Thanks to an innovative new project being led by the World Tourism Organization (UNWTO) and promoted through this year’s World Migratory Bird Day, some of the world’s estimated 50 billion migratory birds should soon be able to benefit from sustainable tourism development.
This year’s commemoration will be held under the theme “Destination Flyways – Migratory Birds and Tourism”. Destination Flyways is also the name of the UNWTO-led project, currently in its preliminary phase, which aims to develop sustainable tourism at destinations along the world’s major migratory bird routes.
Focusing on a selection of eight key sites for migratory birds in Africa, Asia and Europe, the project aims to be a vehicle for both environmental and socio-economic sustainability, benefiting wildlife, local communities and tourists alike.

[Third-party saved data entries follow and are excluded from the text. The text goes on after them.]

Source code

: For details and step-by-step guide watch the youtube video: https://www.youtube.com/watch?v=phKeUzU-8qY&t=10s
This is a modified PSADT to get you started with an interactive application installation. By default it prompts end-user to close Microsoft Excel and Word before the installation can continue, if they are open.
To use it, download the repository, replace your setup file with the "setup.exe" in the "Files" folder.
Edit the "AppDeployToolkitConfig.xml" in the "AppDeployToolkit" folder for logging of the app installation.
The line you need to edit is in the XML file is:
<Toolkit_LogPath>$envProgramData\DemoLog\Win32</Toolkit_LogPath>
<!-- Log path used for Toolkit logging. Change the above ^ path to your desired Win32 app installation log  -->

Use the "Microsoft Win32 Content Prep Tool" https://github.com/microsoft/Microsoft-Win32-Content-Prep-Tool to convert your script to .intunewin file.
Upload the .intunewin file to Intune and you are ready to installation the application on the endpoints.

By providing an adequate framework for sustainable tourism management, diversifying tourism and channelling its revenue back into the conservation of the project sites and the communities around them, Destination Flyways will work to safeguard the birds’ habitats, while creating job opportunities for local communities along the flyways.

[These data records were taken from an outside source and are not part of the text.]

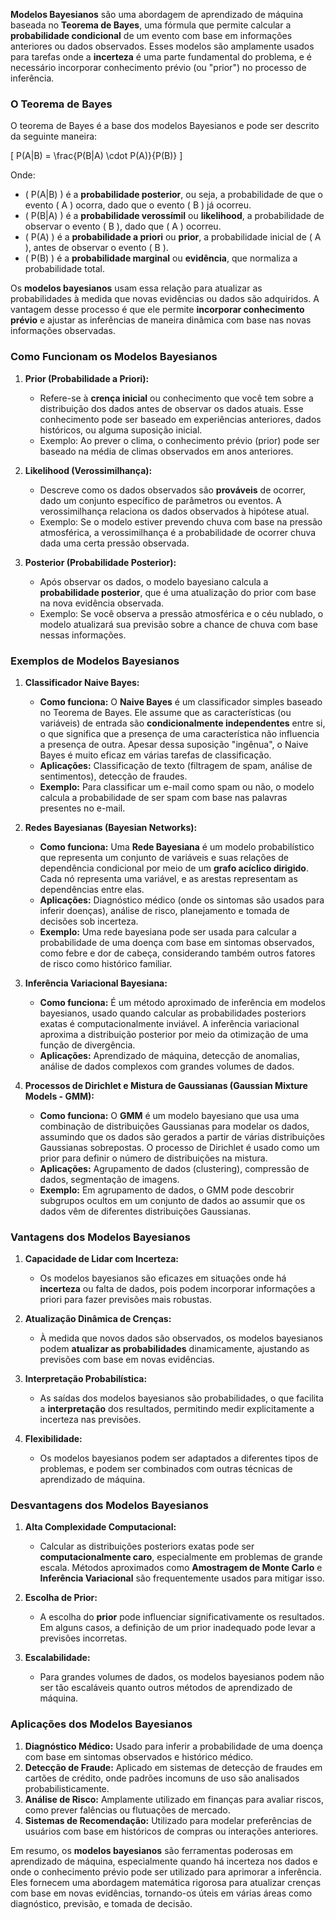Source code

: **Modelos Bayesianos** são uma abordagem de aprendizado de máquina baseada no **Teorema de Bayes**, uma fórmula que permite calcular a **probabilidade condicional** de um evento com base em informações anteriores ou dados observados. Esses modelos são amplamente usados para tarefas onde a **incerteza** é uma parte fundamental do problema, e é necessário incorporar conhecimento prévio (ou "prior") no processo de inferência.

### O Teorema de Bayes

O teorema de Bayes é a base dos modelos Bayesianos e pode ser descrito da seguinte maneira:

\[
P(A|B) = \frac{P(B|A) \cdot P(A)}{P(B)}
\]

Onde:
- \( P(A|B) \) é a **probabilidade posterior**, ou seja, a probabilidade de que o evento \( A \) ocorra, dado que o evento \( B \) já ocorreu.
- \( P(B|A) \) é a **probabilidade verossímil** ou **likelihood**, a probabilidade de observar o evento \( B \), dado que \( A \) ocorreu.
- \( P(A) \) é a **probabilidade a priori** ou **prior**, a probabilidade inicial de \( A \), antes de observar o evento \( B \).
- \( P(B) \) é a **probabilidade marginal** ou **evidência**, que normaliza a probabilidade total.

Os **modelos bayesianos** usam essa relação para atualizar as probabilidades à medida que novas evidências ou dados são adquiridos. A vantagem desse processo é que ele permite **incorporar conhecimento prévio** e ajustar as inferências de maneira dinâmica com base nas novas informações observadas.

### Como Funcionam os Modelos Bayesianos

1. **Prior (Probabilidade a Priori):**
   - Refere-se à **crença inicial** ou conhecimento que você tem sobre a distribuição dos dados antes de observar os dados atuais. Esse conhecimento pode ser baseado em experiências anteriores, dados históricos, ou alguma suposição inicial.
   - Exemplo: Ao prever o clima, o conhecimento prévio (prior) pode ser baseado na média de climas observados em anos anteriores.

2. **Likelihood (Verossimilhança):**
   - Descreve como os dados observados são **prováveis** de ocorrer, dado um conjunto específico de parâmetros ou eventos. A verossimilhança relaciona os dados observados à hipótese atual.
   - Exemplo: Se o modelo estiver prevendo chuva com base na pressão atmosférica, a verossimilhança é a probabilidade de ocorrer chuva dada uma certa pressão observada.

3. **Posterior (Probabilidade Posterior):**
   - Após observar os dados, o modelo bayesiano calcula a **probabilidade posterior**, que é uma atualização do prior com base na nova evidência observada.
   - Exemplo: Se você observa a pressão atmosférica e o céu nublado, o modelo atualizará sua previsão sobre a chance de chuva com base nessas informações.

### Exemplos de Modelos Bayesianos

1. **Classificador Naive Bayes:**
   - **Como funciona:** O **Naive Bayes** é um classificador simples baseado no Teorema de Bayes. Ele assume que as características (ou variáveis) de entrada são **condicionalmente independentes** entre si, o que significa que a presença de uma característica não influencia a presença de outra. Apesar dessa suposição "ingênua", o Naive Bayes é muito eficaz em várias tarefas de classificação.
   - **Aplicações:** Classificação de texto (filtragem de spam, análise de sentimentos), detecção de fraudes.
   - **Exemplo:** Para classificar um e-mail como spam ou não, o modelo calcula a probabilidade de ser spam com base nas palavras presentes no e-mail.

2. **Redes Bayesianas (Bayesian Networks):**
   - **Como funciona:** Uma **Rede Bayesiana** é um modelo probabilístico que representa um conjunto de variáveis e suas relações de dependência condicional por meio de um **grafo acíclico dirigido**. Cada nó representa uma variável, e as arestas representam as dependências entre elas.
   - **Aplicações:** Diagnóstico médico (onde os sintomas são usados para inferir doenças), análise de risco, planejamento e tomada de decisões sob incerteza.
   - **Exemplo:** Uma rede bayesiana pode ser usada para calcular a probabilidade de uma doença com base em sintomas observados, como febre e dor de cabeça, considerando também outros fatores de risco como histórico familiar.

3. **Inferência Variacional Bayesiana:**
   - **Como funciona:** É um método aproximado de inferência em modelos bayesianos, usado quando calcular as probabilidades posteriors exatas é computacionalmente inviável. A inferência variacional aproxima a distribuição posterior por meio da otimização de uma função de divergência.
   - **Aplicações:** Aprendizado de máquina, detecção de anomalias, análise de dados complexos com grandes volumes de dados.

4. **Processos de Dirichlet e Mistura de Gaussianas (Gaussian Mixture Models - GMM):**
   - **Como funciona:** O **GMM** é um modelo bayesiano que usa uma combinação de distribuições Gaussianas para modelar os dados, assumindo que os dados são gerados a partir de várias distribuições Gaussianas sobrepostas. O processo de Dirichlet é usado como um prior para definir o número de distribuições na mistura.
   - **Aplicações:** Agrupamento de dados (clustering), compressão de dados, segmentação de imagens.
   - **Exemplo:** Em agrupamento de dados, o GMM pode descobrir subgrupos ocultos em um conjunto de dados ao assumir que os dados vêm de diferentes distribuições Gaussianas.

### Vantagens dos Modelos Bayesianos

1. **Capacidade de Lidar com Incerteza:**
   - Os modelos bayesianos são eficazes em situações onde há **incerteza** ou falta de dados, pois podem incorporar informações a priori para fazer previsões mais robustas.
   
2. **Atualização Dinâmica de Crenças:**
   - À medida que novos dados são observados, os modelos bayesianos podem **atualizar as probabilidades** dinamicamente, ajustando as previsões com base em novas evidências.

3. **Interpretação Probabilística:**
   - As saídas dos modelos bayesianos são probabilidades, o que facilita a **interpretação** dos resultados, permitindo medir explicitamente a incerteza nas previsões.

4. **Flexibilidade:**
   - Os modelos bayesianos podem ser adaptados a diferentes tipos de problemas, e podem ser combinados com outras técnicas de aprendizado de máquina.

### Desvantagens dos Modelos Bayesianos

1. **Alta Complexidade Computacional:**
   - Calcular as distribuições posteriors exatas pode ser **computacionalmente caro**, especialmente em problemas de grande escala. Métodos aproximados como **Amostragem de Monte Carlo** e **Inferência Variacional** são frequentemente usados para mitigar isso.

2. **Escolha de Prior:**
   - A escolha do **prior** pode influenciar significativamente os resultados. Em alguns casos, a definição de um prior inadequado pode levar a previsões incorretas.

3. **Escalabilidade:**
   - Para grandes volumes de dados, os modelos bayesianos podem não ser tão escaláveis quanto outros métodos de aprendizado de máquina.

### Aplicações dos Modelos Bayesianos

1. **Diagnóstico Médico:** Usado para inferir a probabilidade de uma doença com base em sintomas observados e histórico médico.
2. **Detecção de Fraude:** Aplicado em sistemas de detecção de fraudes em cartões de crédito, onde padrões incomuns de uso são analisados probabilisticamente.
3. **Análise de Risco:** Amplamente utilizado em finanças para avaliar riscos, como prever falências ou flutuações de mercado.
4. **Sistemas de Recomendação:** Utilizado para modelar preferências de usuários com base em históricos de compras ou interações anteriores.

Em resumo, os **modelos bayesianos** são ferramentas poderosas em aprendizado de máquina, especialmente quando há incerteza nos dados e onde o conhecimento prévio pode ser utilizado para aprimorar a inferência. Eles fornecem uma abordagem matemática rigorosa para atualizar crenças com base em novas evidências, tornando-os úteis em várias áreas como diagnóstico, previsão, e tomada de decisão.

With over one billion international tourists travelling the world every year, generating a global trade income of USD 1.4 trillion and 9 per cent of global GDP, tourism clearly has an immense potential to contribute to sustainable development.
“Tourism is an undisputed generator of national wealth, corporate income and local employment. Managed sustainably, it can benefit people and the planet alike,” said United Nations Secretary-General Ban Ki-moon in a message to the 20th Session of the UNWTO General Assembly.
The annual World Migratory Bird Day campaign is organized by the Convention on the Conservation of Migratory Species of Wild Animals (CMS) and the Agreement on the Conservation of African-Eurasian Migratory Waterbirds (AEWA) – two intergovernmental wildlife treaties administered by the United Nations Environment Programme (UNEP). For this year’s campaign, CMS and AEWA are partnering with UNWTO and others to highlight the mutually beneficial relationship between tourism and conservation.
“As tourism continues to grow, so too will the pressures on the environment and wildlife. Without proper management and protection, as well as investments in greening the sector, thousands of magnificent species will suffer,” said UN Under-Secretary-General and UNEP Executive Director Achim Steiner. “Tourism has been identified by UNEP as one of the ten economic sectors best able to contribute to the transition to a sustainable and inclusive green economy. This important initiative will help to accelerate the transition to the green economy while protecting tourism – a major source of revenue for many communities – and the thousands of species it spotlights,” he added.
Events to mark World Migratory Bird Day 2014 will include bird festivals, education programmes, bird watching trips, presentations, film screenings, the launch of an international photo competition and a benefit concert to raise funds for international nature conservation.